I see a lot of mediocre stuff out there folks. Honestly it’s not that good, but the stuff is selling. How?
The rise of the author/entrepreneur has been a game changer. Those who practice and refine the science of building social media platforms, metrics analysis, and testing and measuring are dominating the world of self-publishing.
I don’t like it one bit either, but it’s a fact of life if you wanna go where most of us wanna go.
I have a good book that’s going to hit in the fall. It’s well written, well edited, highly visual, highly relational and it has some great take-aways.
Problem is no one outside my hometown even knows I exist, so I’m being forced to change that.
Blogging is a must. You don’t have to do it every day, but you must do it often. You must experiment with different subjects, use your metrics, take a look at who looks at what when, and what part of the world is looking at you. Nothing fires me up more than to get a hit from Kenya or India or the United Kingdom.
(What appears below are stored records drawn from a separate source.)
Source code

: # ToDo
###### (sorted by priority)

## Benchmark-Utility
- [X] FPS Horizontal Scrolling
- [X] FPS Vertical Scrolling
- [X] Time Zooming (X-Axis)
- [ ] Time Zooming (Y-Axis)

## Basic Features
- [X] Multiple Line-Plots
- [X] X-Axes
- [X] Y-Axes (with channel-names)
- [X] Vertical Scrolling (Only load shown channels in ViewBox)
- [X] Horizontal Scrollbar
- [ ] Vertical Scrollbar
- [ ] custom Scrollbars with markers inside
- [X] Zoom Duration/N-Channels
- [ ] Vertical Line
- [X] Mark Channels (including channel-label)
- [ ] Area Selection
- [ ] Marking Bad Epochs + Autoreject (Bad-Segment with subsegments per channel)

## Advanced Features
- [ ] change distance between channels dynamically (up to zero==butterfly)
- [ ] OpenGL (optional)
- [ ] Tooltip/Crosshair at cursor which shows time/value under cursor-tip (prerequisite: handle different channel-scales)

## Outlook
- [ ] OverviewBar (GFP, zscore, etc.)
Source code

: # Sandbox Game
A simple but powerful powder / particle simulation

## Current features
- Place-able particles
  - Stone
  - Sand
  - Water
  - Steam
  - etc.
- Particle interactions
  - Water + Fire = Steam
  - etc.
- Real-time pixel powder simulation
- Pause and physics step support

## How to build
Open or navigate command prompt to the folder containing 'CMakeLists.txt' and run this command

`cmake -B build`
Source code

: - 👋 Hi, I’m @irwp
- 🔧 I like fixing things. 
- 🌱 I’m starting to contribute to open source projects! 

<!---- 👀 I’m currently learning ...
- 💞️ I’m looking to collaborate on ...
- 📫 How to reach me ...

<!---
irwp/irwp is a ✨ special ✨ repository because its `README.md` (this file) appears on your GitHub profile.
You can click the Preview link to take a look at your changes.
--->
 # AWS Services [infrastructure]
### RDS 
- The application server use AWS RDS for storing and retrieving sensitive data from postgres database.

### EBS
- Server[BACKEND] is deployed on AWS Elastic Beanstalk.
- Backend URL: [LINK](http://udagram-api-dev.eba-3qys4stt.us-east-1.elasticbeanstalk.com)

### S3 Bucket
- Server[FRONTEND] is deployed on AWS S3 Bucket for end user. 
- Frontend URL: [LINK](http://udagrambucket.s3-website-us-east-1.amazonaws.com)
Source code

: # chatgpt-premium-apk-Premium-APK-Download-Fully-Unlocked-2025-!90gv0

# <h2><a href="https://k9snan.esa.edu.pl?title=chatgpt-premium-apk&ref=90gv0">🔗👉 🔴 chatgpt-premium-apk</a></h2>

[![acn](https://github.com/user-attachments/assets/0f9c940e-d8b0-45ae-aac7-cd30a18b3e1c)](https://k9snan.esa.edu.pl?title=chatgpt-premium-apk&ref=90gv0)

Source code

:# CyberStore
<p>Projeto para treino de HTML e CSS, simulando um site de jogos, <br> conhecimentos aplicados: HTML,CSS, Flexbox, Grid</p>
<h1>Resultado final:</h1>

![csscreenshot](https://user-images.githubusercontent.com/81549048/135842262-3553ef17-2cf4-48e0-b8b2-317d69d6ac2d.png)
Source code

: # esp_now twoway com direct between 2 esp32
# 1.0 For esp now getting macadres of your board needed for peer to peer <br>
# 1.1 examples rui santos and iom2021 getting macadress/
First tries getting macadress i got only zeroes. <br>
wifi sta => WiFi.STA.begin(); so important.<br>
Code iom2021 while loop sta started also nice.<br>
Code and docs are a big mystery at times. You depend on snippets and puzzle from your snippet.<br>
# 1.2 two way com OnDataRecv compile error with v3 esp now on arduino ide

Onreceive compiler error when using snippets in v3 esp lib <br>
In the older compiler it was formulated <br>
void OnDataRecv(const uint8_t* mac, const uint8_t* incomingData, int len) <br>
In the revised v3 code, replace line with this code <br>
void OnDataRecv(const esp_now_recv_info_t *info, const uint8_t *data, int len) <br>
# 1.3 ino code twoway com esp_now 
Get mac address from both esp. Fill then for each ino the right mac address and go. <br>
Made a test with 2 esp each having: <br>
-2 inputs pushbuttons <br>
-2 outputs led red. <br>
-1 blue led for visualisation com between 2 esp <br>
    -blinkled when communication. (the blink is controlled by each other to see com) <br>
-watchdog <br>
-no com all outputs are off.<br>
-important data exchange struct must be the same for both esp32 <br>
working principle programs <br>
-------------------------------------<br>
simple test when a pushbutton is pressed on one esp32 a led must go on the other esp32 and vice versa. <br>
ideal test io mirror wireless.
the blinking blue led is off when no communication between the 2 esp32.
Build your following. Do what you must to generate comments and use your blog as a tool.
Use social media: Facebook, Twitter and LinkedIn in particular and blogroll them all together so whatever you do happens everywhere. You must be economic in this approach.
Like many of you, I do, indeed, have a day job, but I also spend about six hours a day pursuing my career as an author, and well over half that time each week is dedicated to building my platform. We can have the most profound thing in the world to say, and if nobody’s home to hear it, the point is moot.
If you’re creative enough to be a great writer, be creative enough to blend both the art and science of this new thing we call the author/entrepreneur.
You are the Master and Commander of your own ship, my friend, and that’s a good thing.